Understanding Genomics – The importance of knowing your SNPs
Genomics includes the scientific study of genetics SNPs and the complex diseases such as heart disease, autoimmune disease, asthma, diabetes, and cancer because these diseases are typically caused more by a combination of genetic and environmental factors than by individual genes. Single Nucleotide Polymorphisms (SNPs) are common genetic variations that explain many of the differences among individuals. Knowing which SNPs you carry enables your practitioner to more effectively support you and your individual health needs. While over 10 million SNPs are known, only a few have clinical significance so working with a practitioner who can help support you and your most important/relevant SNPs to your case is essential. SNPs help predict an individual’s response to certain drugs, susceptibility to environmental factors such as toxins, and risk of developing diseases. SNPs can also be used to track the inheritance of disease-associated genetic variants within families. Understanding the potential contribution of your genomic data to your phenotypic expression can be of profound importance to the management of your health and symptoms. Nutrigenomics is a branch of science that uses cutting-edge genomics technology to study the link between our genes, nutrition, and health. This information allows us to develop personalized strategies for optimal health.

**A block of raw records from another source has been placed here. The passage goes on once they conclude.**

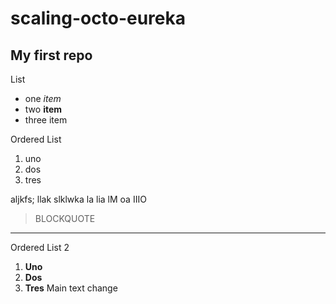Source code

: # scaling-octo-eureka
## My first repo

List
- one *item*
- two **item**
- three item

Ordered List
1. uno
2. dos
3. tres

aljkfs; llak slklwka la lia lM oa IIIO

> BLOCKQUOTE


---

Ordered List 2
1. **Uno**
2. **Dos**
3. **Tres**
Main text change

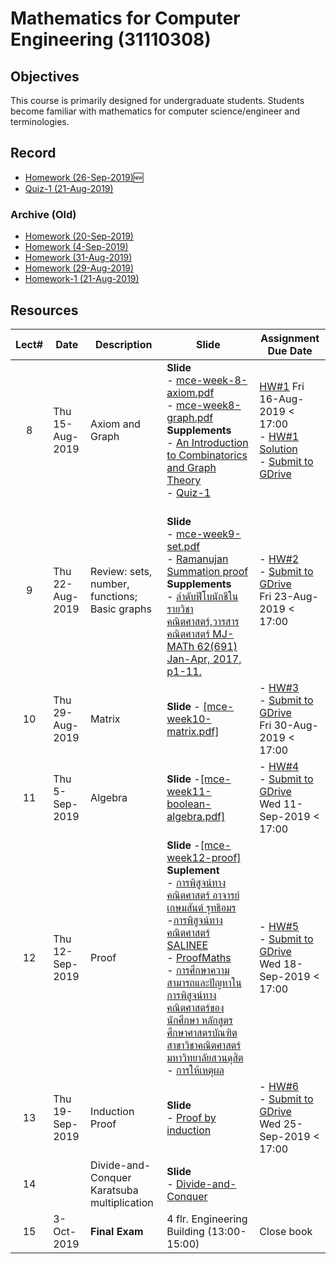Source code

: #  Mathematics for Computer Engineering (31110308)

## Objectives

This course is primarily designed for undergraduate students. Students become familiar with mathematics for computer science/engineer  and terminologies.

## Record
- [Homework (26-Sep-2019)](https://drive.google.com/open?id=1uw6sxFdAiF8d0NzKZjdPpnuj8pKkdmE8):new:
- [Quiz-1 (21-Aug-2019)](https://drive.google.com/file/d/10stjNWI1B2uddyPDwXujDjTlwKtRUC1H/view?usp=sharing)
### Archive (Old)
- [Homework (20-Sep-2019)](https://drive.google.com/open?id=1xNS173ZGws466XoVQki_2q_fSZoYCcUW)
- [Homework (4-Sep-2019)](https://drive.google.com/open?id=1acLGdZhFsf6f5CTZDkSogDZ9r-931bOo)
- [Homework (31-Aug-2019)](https://drive.google.com/open?id=12-mQXXspDdtazxvwXxtZpg3tg_EU6DIl)
- [Homework (29-Aug-2019)](https://drive.google.com/file/d/1QQuFnv0sFhsGVbN6FFiNBVZ4fIIbU32j/view?usp=sharing)
- [Homework-1 (21-Aug-2019)](https://drive.google.com/file/d/1heySHeoBxk8fE8prMimylZDzDDZw3liR/view?usp=sharing)


## Resources

| Lect# | Date | Description  |Slide| Assignment Due Date |
|:-----:|------|-------------|----|---------------------|
|  8 |Thu 15-Aug-2019| Axiom and Graph | **Slide** <br> - [mce-week-8-axiom.pdf](https://drive.google.com/file/d/1_yFolOYBmKkLVY-_pKtct4I_pE1pe_jl/view?usp=sharing) <br> - [mce-week8-graph.pdf](https://drive.google.com/file/d/1DQhmPy4Uy-38DbSE2KjuCj4YrCN0mkHF/view?usp=sharing)<br> **Supplements** <br> - [An Introduction to Combinatorics and Graph Theory](https://drive.google.com/open?id=1FIYrOkzCcNciNT4ve8i-v20hMtHhTYiw)<br> - [Quiz-1](https://drive.google.com/file/d/1L1UceGGhwBpa8WMLUQc4Ka8ODd125uul/view?usp=sharing) | [HW\#1](https://drive.google.com/file/d/171Gy_uNzeJXDVxtKErOSa3Hik2wuCstS/view?usp=sharing) Fri 16-Aug-2019 < 17:00 <br> - [HW\#1 Solution](https://drive.google.com/open?id=1DFn_F3r7ET4666yMpr2Etb2CwI6ptlDN) <br> - [Submit to GDrive](https://drive.google.com/drive/folders/1Fhlv0zyFj4YDY75QFbDci6xl78g7Nrsh?usp=sharing)|
| 9 |Thu 22-Aug-2019  | Review: sets, number, functions; Basic graphs  |<br> **Slide**<br> - [mce-week9-set.pdf](https://drive.google.com/file/d/1xmq-LkQ97oQ899U9z3KKbrQAHhVdVnCk/view?usp=sharing)<br> - [Ramanujan Summation proof](https://drive.google.com/file/d/1eUbgfOyG6S67vY9Q2FTJ5g0k3pGHTIO_/view?usp=sharing) <br> **Supplements** <br> - [ลำดับฟีโบนักชีในรายวิชาคณิตศาสตร์,วารสารคณิตศาสตร์ MJ-MATh 62(691) Jan-Apr, 2017, p1-11.](https://www.tci-thaijo.org/index.php/MJMATh/article/download/157898/114350/) | - [HW\#2](https://drive.google.com/file/d/1GtKeT4m14yhMMrnluOmCPHXtPCizDfdu/view?usp=sharing) <br> - [Submit to GDrive](https://drive.google.com/drive/folders/1tNJgneViqLjkUeuIK3XZxRd9ofUwqrYU?usp=sharing) <br> Fri 23-Aug-2019 < 17:00|
| 10 |Thu 29-Aug-2019 | Matrix | **Slide** - [[mce-week10-matrix.pdf]](https://drive.google.com/file/d/16qPZPXYRoJ8d9wiNS_TL_lUBx2a9rytB/view?usp=sharing)   | - [HW\#3](https://drive.google.com/open?id=15H9iUR0nLaKVl61DqHYJjYXCnLmJjGXY) <br> - [Submit to GDrive](https://drive.google.com/drive/folders/1qiFRjY4pYJp_94iOAu--E2m_doZi4B9m?usp=sharing) <br> Fri 30-Aug-2019 < 17:00 |
| 11 |Thu 5-Sep-2019  | Algebra | **Slide** -[[mce-week11-boolean-algebra.pdf]](https://drive.google.com/open?id=1MbrPFgMVBR_qsDxX7YPgsg2NWUtXEk-i) | - [HW\#4](https://drive.google.com/open?id=1R99-RmXTovvgNlNcEGM9j5Gs1kIvbVqb) <br> - [Submit to GDrive](https://drive.google.com/drive/folders/1j9--mpFzPuhab5MBunCGueBLMdn9ajZl?usp=sharing) <br> Wed 11-Sep-2019 < 17:00 |
| 12 |Thu 12-Sep-2019  | Proof| **Slide** -[[mce-week12-proof]](https://drive.google.com/open?id=1SXven3RI5eVQUg0WwWcGFo-_dfFu76FB) <br> **Suplement** <br> - [การพิสูจน์ทางคณิตศาสตร์ อาจารย์ เกษมสันต์ รุทธิอมร](http://www.taweethapisek.ac.th/web/main/doc/005.pdf) <br> -[การพิสูจน์ทางคณิตศาสตร์ SALINEE](http://methodsofproof-myblog.blogspot.com/2011/09/blog-post.html) <br> - [ProofMaths](http://staff.cs.psu.ac.th/pennee/344-281/06-ProofMaths-Lec.pdf)<br> - [การศึกษาความสามารถและปัญหาในการพิสูจน์ทางคณิตศาสตร์ของนักศึกษา หลักสูตรศึกษาศาสตรบัณฑิต สาขาวิชาคณิตศาสตร์ มหาวิทยาลัยสวนดุสิต](https://www.tci-thaijo.org/index.php/sduhs/article/view/186594/131104) <br> - [การให้เหตุผล](https://theory.cpe.ku.ac.th/wiki/images/Chap3.pdf)| - [HW\#5](https://drive.google.com/file/d/1N5-S8O504Erk8Gx3cGLzZ6A2V_9QFOyq/view?usp=sharing) <br> - [Submit to GDrive](https://drive.google.com/open?id=1CFtOh6ceaUeUGwrli8XcWGpZLDFYqoYf) <br> Wed 18-Sep-2019 < 17:00|
| 13 |Thu 19-Sep-2019 | Induction Proof | **Slide** <br> - [Proof by induction](https://drive.google.com/open?id=1Ot6Qn64CeKbKoOJcJr5eAH87k5ZQ6KAL) |- [HW\#6](https://drive.google.com/open?id=17_Kn2w2hDDHIp0WCNAgQoabLqh2kpDU1) <br> -  [Submit to GDrive](https://drive.google.com/open?id=1XGQyrKDhxswrfSDvAY4SCrT43y1tK9Od) <br> Wed 25-Sep-2019 < 17:00|
| 14 |  | Divide-and-Conquer <br> Karatsuba multiplication | **Slide**<br> - [Divide-and-Conquer](https://drive.google.com/open?id=1HnGTQy-A9V_RlG0bL4VbHY722zqhmz0m) | |
| 15 |3-Oct-2019  | **Final Exam**   | 4 flr. Engineering Building (13:00-15:00) | Close book |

The presence of a particular single nucleotide polymorphism (SNP) can:
- Help your practitioner predict which of the nutritional supports they put in place might be needed in higher doses, or might need to be there for the long term. Seeing this information also helps your capacity to participate, by helping you connect the dots. A lot of times you may be taking supplements and not feeling the effects. If this is the case, you may not be taking ahigh enough dosage for your particular deficiencies/genetics.

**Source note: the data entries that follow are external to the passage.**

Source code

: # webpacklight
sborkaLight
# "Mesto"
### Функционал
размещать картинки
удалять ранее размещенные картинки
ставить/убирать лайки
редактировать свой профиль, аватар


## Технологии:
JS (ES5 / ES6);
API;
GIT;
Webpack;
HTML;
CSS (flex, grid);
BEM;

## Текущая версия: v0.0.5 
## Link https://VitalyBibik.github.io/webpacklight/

- Help guide your lab testing, to evaluate the extent to which a particular SNP is or is not expressed phenotypically.
- Provide your practitioner with a list of lab targets to retest, which might be needed at a time when you are undergoing severe stress or have another significant change in biology, to evaluate whether there are changes in gene expression that result from changes in your biochemistry.

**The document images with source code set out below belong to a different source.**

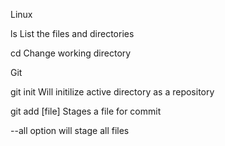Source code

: Linux

ls  List the files and directories

cd Change working directory

Git

git init Will initilize active directory as a repository

git add \[file\] Stages a file for commit

--all option will stage all files


 

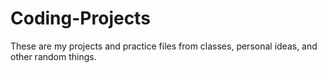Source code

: # Coding-Projects
These are my projects and practice files from classes, personal ideas, and other random things.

- Help your practitioner and you (the patient/client) understand your risk profile in a way that can help guide the focus of dietary, nutritional, lifestyle, and surveillance choices within the overall management of your case.
I always encourage everyone to get genetic testing done and a few of the points I share with my clients when discussing the importance of getting genomic data are:
- From a therapeutic point of view, the goals of intervention are 1) to support poorly functioning biological processes identified in the genomic information and (when possible) corresponding lab work, and 2) to change the clients biology in a way that impacts gene expression. I tell my clients, “Your genes are like a piano keyboard. You might have a couple of keys that are out of tune. That’s ok. Your body chemistry is like the song you play on the piano. We want to choose a song that doesn’t play those keys. Change your chemistry, change your gene expression.”
- There’s no other way to get this information then to do genetic testing, and it’s a crucial layer of insight that helps your practitioner understand your case better.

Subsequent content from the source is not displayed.